Money Smarts Blog

Financial Adulting in the New Year

Dec 23, 2019 | Jamie Miller

2020 stacking on coins

There’s nothing magical about New Year’s Day, but starting fresh in the new year can be a pretty powerful notion. Many people start Jan. 1 with resolutions to be financially fit, but few stick to it or know how to put a plan in action. Follow our guide to financial stability in the new year, and ring in 2021 in even greater style.

Start the night before: Skip the fancy party

Getting dressed up to spend the night in a fancy club or restaurant with friends always sounds so glamourous. But, once you get there, the reality is usually that the venue is overcrowded, the drinks are outrageously expensive (and watered down), and it’s hard to get the inundated waiters’ attention, much less some actual food. In short, it’s rarely as much fun as you thought it would be. Alternatively, spend the night at a quiet (and reasonably priced) restaurant with friends, or invite some people over to yours for a BYOB party. These might be more enjoyable – and affordable – ways to welcome the New Year.

On Jan. 1 (or close to it): Get the whole picture

Take stock of your spending. If you haven’t been keeping a spreadsheet, such as the one we offer here, or using an app, such as our Money Management tool in Online Branch or Mint, to track your expenses, now is the time to go back through your bank account and credit card statements. Organize your spending in categories that work for you; perhaps:

  • dining and entertainment
  • household needs
  • groceries
  • clothing and shopping
  • utilities
  • rent/mortgage

Once you determine where and how you’re spending your money, you can decide if you need to cut back and where. Then, after considering your income after taxes, you can create a monthly budget for each category. Don’t forget to include a category for savings and retirement. The day will come when you’re grateful you started now.

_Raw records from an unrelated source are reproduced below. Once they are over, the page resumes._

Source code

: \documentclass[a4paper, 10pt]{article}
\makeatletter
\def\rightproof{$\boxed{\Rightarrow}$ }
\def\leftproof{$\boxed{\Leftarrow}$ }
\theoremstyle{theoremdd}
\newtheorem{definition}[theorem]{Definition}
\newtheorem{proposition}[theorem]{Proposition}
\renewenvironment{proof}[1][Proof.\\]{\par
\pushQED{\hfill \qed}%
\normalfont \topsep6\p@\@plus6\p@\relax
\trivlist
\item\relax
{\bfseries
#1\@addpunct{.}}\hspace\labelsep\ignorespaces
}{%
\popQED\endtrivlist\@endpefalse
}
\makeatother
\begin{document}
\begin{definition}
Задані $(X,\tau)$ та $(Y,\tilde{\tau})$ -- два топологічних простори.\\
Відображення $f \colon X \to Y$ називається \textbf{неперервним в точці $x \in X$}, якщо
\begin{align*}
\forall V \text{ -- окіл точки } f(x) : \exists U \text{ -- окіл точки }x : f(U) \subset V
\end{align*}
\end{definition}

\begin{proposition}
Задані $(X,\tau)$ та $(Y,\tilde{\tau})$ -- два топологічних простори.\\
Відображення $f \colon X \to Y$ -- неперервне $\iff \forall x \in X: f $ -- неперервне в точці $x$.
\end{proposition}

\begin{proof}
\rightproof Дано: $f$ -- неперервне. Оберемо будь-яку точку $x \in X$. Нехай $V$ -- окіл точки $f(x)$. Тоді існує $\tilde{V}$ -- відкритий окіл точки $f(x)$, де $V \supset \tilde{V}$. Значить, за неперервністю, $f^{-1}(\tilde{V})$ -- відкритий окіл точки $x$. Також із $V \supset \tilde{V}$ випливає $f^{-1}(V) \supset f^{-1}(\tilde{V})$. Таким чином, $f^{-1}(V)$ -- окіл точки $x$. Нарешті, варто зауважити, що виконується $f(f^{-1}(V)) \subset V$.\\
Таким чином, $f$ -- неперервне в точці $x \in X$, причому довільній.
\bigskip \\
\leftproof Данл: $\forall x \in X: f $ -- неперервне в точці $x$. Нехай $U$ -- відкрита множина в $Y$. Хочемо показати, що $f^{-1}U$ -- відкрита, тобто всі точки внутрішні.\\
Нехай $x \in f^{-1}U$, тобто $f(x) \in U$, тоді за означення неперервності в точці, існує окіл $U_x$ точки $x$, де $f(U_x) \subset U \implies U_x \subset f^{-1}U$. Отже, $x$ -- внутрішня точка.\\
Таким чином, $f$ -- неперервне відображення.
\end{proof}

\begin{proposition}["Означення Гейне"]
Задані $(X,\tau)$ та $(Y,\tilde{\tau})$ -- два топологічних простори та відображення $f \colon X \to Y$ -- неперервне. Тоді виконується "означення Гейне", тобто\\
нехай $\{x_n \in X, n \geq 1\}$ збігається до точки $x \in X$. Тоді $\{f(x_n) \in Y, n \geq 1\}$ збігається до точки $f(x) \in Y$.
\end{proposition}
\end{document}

April/May: Bring in extra cash

You’ve just started to get the hang of sticking to your budget, and it’s already time to re-evaluate. We know it can be tempting to keep going as you have been, – and maybe that’s exactly what you should do – but now is a good time to take a look at the rest of the financial picture. Do you have student loans you could be paying down faster? Credit card debt that it’s time to pay off in full? No matter the reason, you can find room in your budget. It might be a matter of cutting back somewhere else, or maybe it’s time to look into a side gig. Take stock of your room and decide if there are a few things you could take to a consignment shop or sell on ebay. If you’re amazing at knitting or making jewelry or woodworking, consider opening an Etsy shop. Graphic designers, writers and editors might consider getting some freelance work. No matter the goal, now is the time to start.

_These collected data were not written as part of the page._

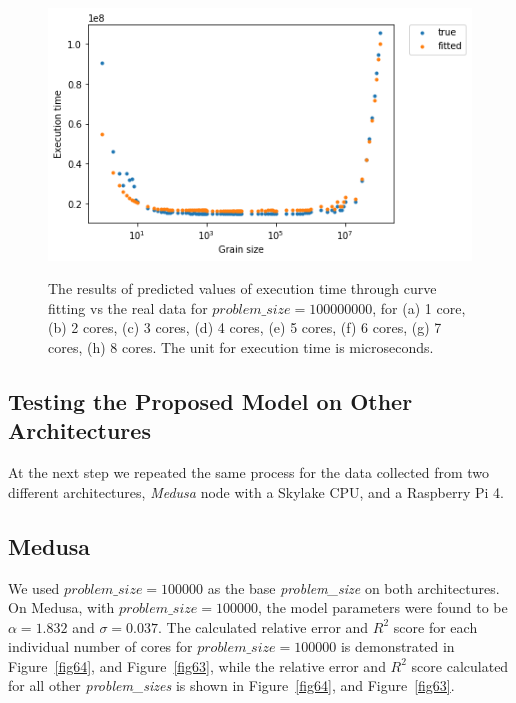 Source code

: \begin{figure}[H]
	{\centering\includegraphics[scale=.35]{images/hpx_for_loop/fitted/100000/marvin_100000000_7_100000.png}	
		\label{fig62:g}}
	\hfill
	\caption{The results of predicted values of execution time through curve fitting vs the real data for $problem\_size=100000000$, for (a) 1 core, (b) 2 cores, (c) 3 cores, (d) 4 cores, (e) 5 cores, (f) 6 cores, (g) 7 cores, (h) 8 cores. The unit for execution time is microseconds.}
	\label{fig62}	
\end{figure}


\subsection{Testing the Proposed Model on Other Architectures}

At the next step we repeated the same process for the data collected from two different architectures, \textit{Medusa} node with a Skylake CPU, and a Raspberry Pi 4.

\subsection{Medusa}
We used $problem\_{size}=100000$ as the base \emph{problem\_{size}} on both architectures. On Medusa, with $problem\_{size}=100000$, the model parameters were found to be $\alpha=1.832$ and $\sigma=0.037$. 
The calculated relative error and $R^2$ score for each individual number of cores for $problem\_{size}=100000$ is demonstrated in Figure~\ref{fig64}, and Figure~\ref{fig63}, while the relative error and $R^2$ score calculated for all other \emph{problem\_{sizes}} is shown in Figure~\ref{fig64}, and Figure~\ref{fig63}.
\vspace{\baselineskip}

August: Solidify your financial future

Now you’ve hit your stride! You’re sticking to your budget, bringing in some extra money, and paying off your debts. It’s time to kick your new financial savvy into high gear. It might be time to meet with a financial advisor or enroll in a personal finance course to learn how to make the most of the money you’re saving. Consider Udemy’s Personal Finance 101 course or Alison’s Introduction to Managing Your Personal Finance Debts. Both are free.

December: Celebrate!

Congratulations! You’ve made it through a full year of sticking to a budget, bringing in extra cash, saving, paying down your debts and even learning how to maximize your assets for the future. You deserve to go to that glamourous party this year, you know, if you really want to.